Exhibit 31SECTION 302 CERTIFICATION

I, Scott Hosking, as sole officer and director, certify that:

1. I have reviewed this quarterly report on Form 10-QSB of Lumalite Holdings, Inc.;

2. Based on my knowledge, this quarterly report does not contain any untrue statement of a material fact or omit to state a material fact necessary to make the statements made, in light of the circumstances under which such statements were made, not misleading with respect to the period covered by this quarterly report.

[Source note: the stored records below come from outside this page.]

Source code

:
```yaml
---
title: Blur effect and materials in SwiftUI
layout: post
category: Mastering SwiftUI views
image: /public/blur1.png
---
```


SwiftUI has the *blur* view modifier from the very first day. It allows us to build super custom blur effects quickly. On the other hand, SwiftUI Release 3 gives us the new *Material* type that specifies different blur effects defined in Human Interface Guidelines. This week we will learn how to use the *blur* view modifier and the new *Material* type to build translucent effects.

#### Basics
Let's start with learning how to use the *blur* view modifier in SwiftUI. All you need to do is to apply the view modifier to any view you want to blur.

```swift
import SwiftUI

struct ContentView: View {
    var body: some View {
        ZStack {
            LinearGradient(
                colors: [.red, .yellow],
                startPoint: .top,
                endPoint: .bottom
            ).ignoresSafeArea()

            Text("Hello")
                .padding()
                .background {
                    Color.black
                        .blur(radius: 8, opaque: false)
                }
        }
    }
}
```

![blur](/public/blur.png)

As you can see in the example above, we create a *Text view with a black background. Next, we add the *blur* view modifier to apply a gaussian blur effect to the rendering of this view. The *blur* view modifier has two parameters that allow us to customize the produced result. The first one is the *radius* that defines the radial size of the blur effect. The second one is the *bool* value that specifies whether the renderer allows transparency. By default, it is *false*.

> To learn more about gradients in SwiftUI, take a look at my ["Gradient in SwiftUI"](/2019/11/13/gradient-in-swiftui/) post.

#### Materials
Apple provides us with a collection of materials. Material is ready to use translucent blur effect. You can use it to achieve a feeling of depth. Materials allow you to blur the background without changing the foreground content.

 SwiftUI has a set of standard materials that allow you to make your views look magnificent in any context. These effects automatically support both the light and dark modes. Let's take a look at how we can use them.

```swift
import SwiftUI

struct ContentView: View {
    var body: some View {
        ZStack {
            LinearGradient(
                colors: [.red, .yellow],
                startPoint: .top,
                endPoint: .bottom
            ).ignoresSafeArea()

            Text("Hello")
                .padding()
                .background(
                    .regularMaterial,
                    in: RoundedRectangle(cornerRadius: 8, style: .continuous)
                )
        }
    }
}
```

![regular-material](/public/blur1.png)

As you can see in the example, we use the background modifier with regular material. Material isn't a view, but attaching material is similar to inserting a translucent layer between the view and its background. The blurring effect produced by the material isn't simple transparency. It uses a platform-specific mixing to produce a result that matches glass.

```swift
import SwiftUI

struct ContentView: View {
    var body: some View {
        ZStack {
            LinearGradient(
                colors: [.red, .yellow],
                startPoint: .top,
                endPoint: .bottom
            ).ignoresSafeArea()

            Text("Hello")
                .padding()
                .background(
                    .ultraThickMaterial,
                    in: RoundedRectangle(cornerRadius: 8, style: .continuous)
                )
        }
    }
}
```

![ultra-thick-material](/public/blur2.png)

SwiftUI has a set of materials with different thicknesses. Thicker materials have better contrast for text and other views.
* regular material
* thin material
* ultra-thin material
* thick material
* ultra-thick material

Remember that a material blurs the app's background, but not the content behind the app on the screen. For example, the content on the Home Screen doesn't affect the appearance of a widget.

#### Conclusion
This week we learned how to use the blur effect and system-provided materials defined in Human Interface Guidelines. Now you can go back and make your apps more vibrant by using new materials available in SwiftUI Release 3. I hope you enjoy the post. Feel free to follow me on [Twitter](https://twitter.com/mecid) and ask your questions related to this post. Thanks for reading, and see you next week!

3. Based on my knowledge, the financial statements, and other financial information included in this quarterly report, fairly present in all material respects the financial condition, results of operations and cash flows of the registrant as of, and for, the periods presented in this quarterly report;

4. I am responsible for establishing and maintaining disclosure controls and procedures (as defined in Exchange Act Rules 13a-15(e) and 15d-15(e)) and internal control over financial reporting (as defined in Exchange Act Rules 12a-15(f) and 15d-15(f)) for the registrant and have:

a) Designed such disclosure controls and procedures or caused such controls and procedures to be designed under my supervision, to ensure that material information relating to the registrant, including its consolidated subsidiaries, is made known to me by others within those entities, particularly during the period in which this quarterly report is being prepared.

b) Evaluated the effectiveness of the registrant's disclosure controls and procedures and presented in this report my conclusions about the effectiveness of the disclosure controls and procedures as of the end of the period covered by this quarterly report based on such evaluations; and

c) Disclosed in this report any change in the small business issuer's internal control over financial reporting that occurred during the small business issuer's most recent fiscal quarter that has materially affected, or is reasonably likely to materially affect, the registrant's internal control over financial reporting.

5. I have disclosed, based on my most recent evaluation of internal control over financial reporting, to the registrant's auditors and the audit committee of registrant's board of directors (or persons performing the equivalent functions):

a) All significant deficiencies and material weaknesses in the design or operation of internal controls over financial reporting which could adversely affect the registrant's ability to record, process, summarize and report financial data and have identified for the registrant's auditors any material weaknesses in internal controls over financial reporting; and

b) Any fraud, whether or not material, that involves management or other employees who have a significant role in the registrant's internal controls over financial reporting; and


Date: November 19, 2003 /s/
Scott Hosking
Chief Executive Officer And Principal Accounting Officer



Exhibit 32

CERTIFICATION PURSUANT TO


18 U.S.C. SECTION 1350,
AS ADOPTED PURSUANT BY
SECTION 906 OF THE SARBANES-OXLEY ACT OF 2002

In connection with the Quarterly Report of Lumalite Holdings, Inc., on Form 10-QSB for the period ending September 30, 2003 as filed with the Securities and Exchange Commission on the date hereof (the "Report"), the undersigned, Scott Hosking, Chief Executive Officer and Principal Accounting Officer of the Company, certify, pursuant to 18 U.S.C. 1350, as adopted pursuant to ss. 906 of the Sarbanes-Oxley Act of 2002, that to the best of my knowledge and belief:

(1) The Report fully complies with the requirements of section 13 (a) or 15 (d) of the Securities Exchange Act of 1934; and

(2) The information contained in the Report fairly presents, in all material respects, the financial condition and result of operations of the Company.

Date: November 19, 2003 /s/_________________________________
Scott Hosking, Chief Executive Officer
and Principal Accounting Officer


A signed original of this written statement required by Section 906, or other document authenticating, acknowledging, or otherwise adopting the signature that appears in typed form within the electronic version of this written statement has been provided to the Company and will be retained by the Company and furnished to the Securities and Exchange Commission or its staff upon request.